La magistrate Ida Dookhy-Rambarun, siégeant en Cour intermédiaire, a exonéré de tout blâme un agent d’assurances de Grand-Baie, qui était poursuivi sous les dispositions de l’Information and Technologies Act (ICTA). Il lui était reproché d’avoir harcelé une ex-collègue en lui faisant des appels répétitifs et en l’ayant embarrassé en lui envoyant des textos obscènes. Mais la magistrate a rayé les charges portées contre lui, estimant par ailleurs que la victime présumée n’avait pu prouver que les appels avaient pour but de l’embarrasser et la manière dont ces textos lui avaient porté atteinte.

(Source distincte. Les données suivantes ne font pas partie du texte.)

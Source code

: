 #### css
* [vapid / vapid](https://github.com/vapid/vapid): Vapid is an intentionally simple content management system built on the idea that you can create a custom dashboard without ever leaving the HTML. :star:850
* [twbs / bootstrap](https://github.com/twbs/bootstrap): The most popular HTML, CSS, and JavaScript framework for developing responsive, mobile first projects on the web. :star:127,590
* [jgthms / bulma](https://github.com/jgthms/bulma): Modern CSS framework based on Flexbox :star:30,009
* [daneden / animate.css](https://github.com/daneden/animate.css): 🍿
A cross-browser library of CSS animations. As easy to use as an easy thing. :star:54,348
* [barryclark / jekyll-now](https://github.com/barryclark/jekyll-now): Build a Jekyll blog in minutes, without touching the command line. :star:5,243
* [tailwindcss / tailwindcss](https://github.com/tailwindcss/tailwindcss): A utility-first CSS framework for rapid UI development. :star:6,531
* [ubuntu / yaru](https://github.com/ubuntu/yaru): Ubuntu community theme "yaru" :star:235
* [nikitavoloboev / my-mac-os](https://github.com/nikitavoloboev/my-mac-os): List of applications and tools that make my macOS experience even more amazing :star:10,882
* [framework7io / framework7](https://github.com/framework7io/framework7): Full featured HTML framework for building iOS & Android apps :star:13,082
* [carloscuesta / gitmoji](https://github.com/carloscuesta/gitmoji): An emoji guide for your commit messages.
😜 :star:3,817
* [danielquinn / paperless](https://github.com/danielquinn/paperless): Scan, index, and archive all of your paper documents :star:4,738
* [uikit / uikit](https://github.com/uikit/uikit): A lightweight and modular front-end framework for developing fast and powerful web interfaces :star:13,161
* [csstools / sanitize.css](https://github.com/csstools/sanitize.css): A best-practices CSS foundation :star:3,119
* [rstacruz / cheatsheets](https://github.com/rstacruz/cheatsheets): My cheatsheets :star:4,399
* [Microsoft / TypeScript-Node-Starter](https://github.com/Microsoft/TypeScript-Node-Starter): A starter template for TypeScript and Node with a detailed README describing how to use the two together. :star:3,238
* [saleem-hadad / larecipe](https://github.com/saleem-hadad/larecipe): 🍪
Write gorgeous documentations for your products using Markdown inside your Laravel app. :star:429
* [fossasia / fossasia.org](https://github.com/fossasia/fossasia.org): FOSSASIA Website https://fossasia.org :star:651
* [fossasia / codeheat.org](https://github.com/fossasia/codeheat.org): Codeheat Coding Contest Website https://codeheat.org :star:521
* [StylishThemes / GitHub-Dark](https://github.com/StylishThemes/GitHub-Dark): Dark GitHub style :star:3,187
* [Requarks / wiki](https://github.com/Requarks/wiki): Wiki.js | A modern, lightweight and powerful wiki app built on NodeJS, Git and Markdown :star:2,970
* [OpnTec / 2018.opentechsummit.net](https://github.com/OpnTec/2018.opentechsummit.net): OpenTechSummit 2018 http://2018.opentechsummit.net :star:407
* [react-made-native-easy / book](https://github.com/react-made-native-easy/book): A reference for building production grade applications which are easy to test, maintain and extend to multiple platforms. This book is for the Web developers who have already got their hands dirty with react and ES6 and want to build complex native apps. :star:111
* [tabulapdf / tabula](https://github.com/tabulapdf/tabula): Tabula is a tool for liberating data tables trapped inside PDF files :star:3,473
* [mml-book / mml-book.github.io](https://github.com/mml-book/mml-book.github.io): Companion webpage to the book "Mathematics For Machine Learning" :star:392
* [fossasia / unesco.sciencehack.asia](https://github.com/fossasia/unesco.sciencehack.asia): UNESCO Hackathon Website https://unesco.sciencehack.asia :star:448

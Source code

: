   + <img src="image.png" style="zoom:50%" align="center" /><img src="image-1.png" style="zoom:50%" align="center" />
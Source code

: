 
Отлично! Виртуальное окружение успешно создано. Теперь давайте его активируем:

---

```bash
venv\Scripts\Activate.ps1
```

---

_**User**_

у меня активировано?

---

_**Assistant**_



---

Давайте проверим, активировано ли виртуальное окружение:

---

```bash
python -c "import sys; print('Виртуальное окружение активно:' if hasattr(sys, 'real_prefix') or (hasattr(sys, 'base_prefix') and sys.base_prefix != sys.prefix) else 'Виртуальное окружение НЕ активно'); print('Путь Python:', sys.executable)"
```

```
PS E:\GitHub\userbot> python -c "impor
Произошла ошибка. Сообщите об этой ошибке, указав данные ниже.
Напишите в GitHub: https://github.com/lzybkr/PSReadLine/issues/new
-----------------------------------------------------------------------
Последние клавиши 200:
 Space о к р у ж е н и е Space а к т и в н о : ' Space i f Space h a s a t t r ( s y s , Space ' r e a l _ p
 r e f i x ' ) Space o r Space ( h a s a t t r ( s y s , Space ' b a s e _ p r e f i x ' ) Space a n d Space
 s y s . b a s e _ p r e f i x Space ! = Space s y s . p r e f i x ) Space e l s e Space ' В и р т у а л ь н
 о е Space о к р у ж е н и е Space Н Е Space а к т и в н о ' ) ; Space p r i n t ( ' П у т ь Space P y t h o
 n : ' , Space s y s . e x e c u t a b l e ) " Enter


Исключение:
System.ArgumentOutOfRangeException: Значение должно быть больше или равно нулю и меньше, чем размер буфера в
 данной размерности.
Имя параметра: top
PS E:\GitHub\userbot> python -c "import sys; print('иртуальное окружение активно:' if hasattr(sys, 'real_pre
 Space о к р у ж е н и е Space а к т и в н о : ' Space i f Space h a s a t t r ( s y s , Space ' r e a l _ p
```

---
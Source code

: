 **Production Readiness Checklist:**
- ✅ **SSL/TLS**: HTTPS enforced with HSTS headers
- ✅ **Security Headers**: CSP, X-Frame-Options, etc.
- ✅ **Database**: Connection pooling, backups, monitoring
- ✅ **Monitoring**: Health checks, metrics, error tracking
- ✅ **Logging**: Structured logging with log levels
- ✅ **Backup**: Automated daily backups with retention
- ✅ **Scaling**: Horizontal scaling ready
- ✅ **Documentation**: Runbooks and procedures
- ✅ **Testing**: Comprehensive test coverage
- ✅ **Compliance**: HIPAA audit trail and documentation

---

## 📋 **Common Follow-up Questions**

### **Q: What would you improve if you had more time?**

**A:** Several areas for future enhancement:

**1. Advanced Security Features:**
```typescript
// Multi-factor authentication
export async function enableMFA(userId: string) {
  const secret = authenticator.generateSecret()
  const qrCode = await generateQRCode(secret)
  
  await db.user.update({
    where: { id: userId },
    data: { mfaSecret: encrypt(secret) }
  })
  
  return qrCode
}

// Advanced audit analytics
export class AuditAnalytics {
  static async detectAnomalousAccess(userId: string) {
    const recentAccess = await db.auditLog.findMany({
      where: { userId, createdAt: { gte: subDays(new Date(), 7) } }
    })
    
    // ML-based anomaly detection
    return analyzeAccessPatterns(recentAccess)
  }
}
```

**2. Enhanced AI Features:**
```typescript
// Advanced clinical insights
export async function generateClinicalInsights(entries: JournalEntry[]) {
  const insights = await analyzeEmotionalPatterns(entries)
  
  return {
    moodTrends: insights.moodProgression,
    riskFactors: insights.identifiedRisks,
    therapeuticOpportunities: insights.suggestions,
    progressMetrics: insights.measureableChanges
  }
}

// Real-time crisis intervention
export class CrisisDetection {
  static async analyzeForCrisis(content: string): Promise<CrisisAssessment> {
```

L’agent en assurances était poursuivi sous cinq charges, en violation avec les articles 46(h) (i)(ii) et 47 de l’ICTA. Selon les faits allégués, l’accusé aurait, entre le 2 et le 10 février, fait des appels téléphoniques répétés à sa collègue, sans raison apparente. La victime présumée se sentait embarrassée et aurait même reçu des textos obscènes, expliquant ainsi qu’elle avait refusé de prendre ses appels. L’agent en assurances avait pour sa part soutenu ne jamais avoir manqué de respect à sa collègue en lui textant des messages obscènes. Il devait admettre toutefois l’avoir appelée à plusieurs reprises, mais uniquement car il n’aurait pas apprécié que cette dernière s’absente du travail et le force à annuler ses rendez-vous avec des clients pour la couvrir.
L’accusé soutient que ses appels téléphoniques étaient d’ordre professionnel et qu’il n’avait pas l’intention d’embarrasser sa collègue. La cour devait noter à cet effet que la victime présumée n’a pas été en mesure de prouver qu’elle n’avait pas pris ces appels car son collègue lui avait manqué de respect. Par ailleurs, la victime présumée s’est plainte d’un texto envoyé par son ex-collègue, lui disant « alle vande magnoc, plis to zaffair ». Selon elle, le SMS aurait une connotation sexuelle et son ex-collègue aurait agi « de facon grossière ».
L’accusé, lui, avait nié que ces messages étaient grossiers, indiquant en cour que par « plis to zaffair » il voulait dire « c’est plus ton truc » et que pris dans ce contexte, il n’y avait aucune connotation sexuelle. Pour établir les faits, Me Yahia Nazroo, l’homme de loi de l’agent en assurances, avait interrogé la victime présumée : « Eski vann manioc, c’est plis ou zaffaire sa ki vine enn commercial director ? » Ce à quoi elle a répondu : « I prefer to be what I am. » Cette réponse a poussé la cour à conclure que la victime présumée avait donné une différente interprétation du sens du message et que, de ce fait, mis dans ce contexte, le message envoyé n’avait aucune connotation sexuelle. Compte tenu des preuves présentées en cour, la magistrate a donc conclu que la victime présumée n’avait pu prouver que l’accusé lui avait envoyé des messages déplacés et que ses appels répétitifs avaient pour but de l’embarrasser.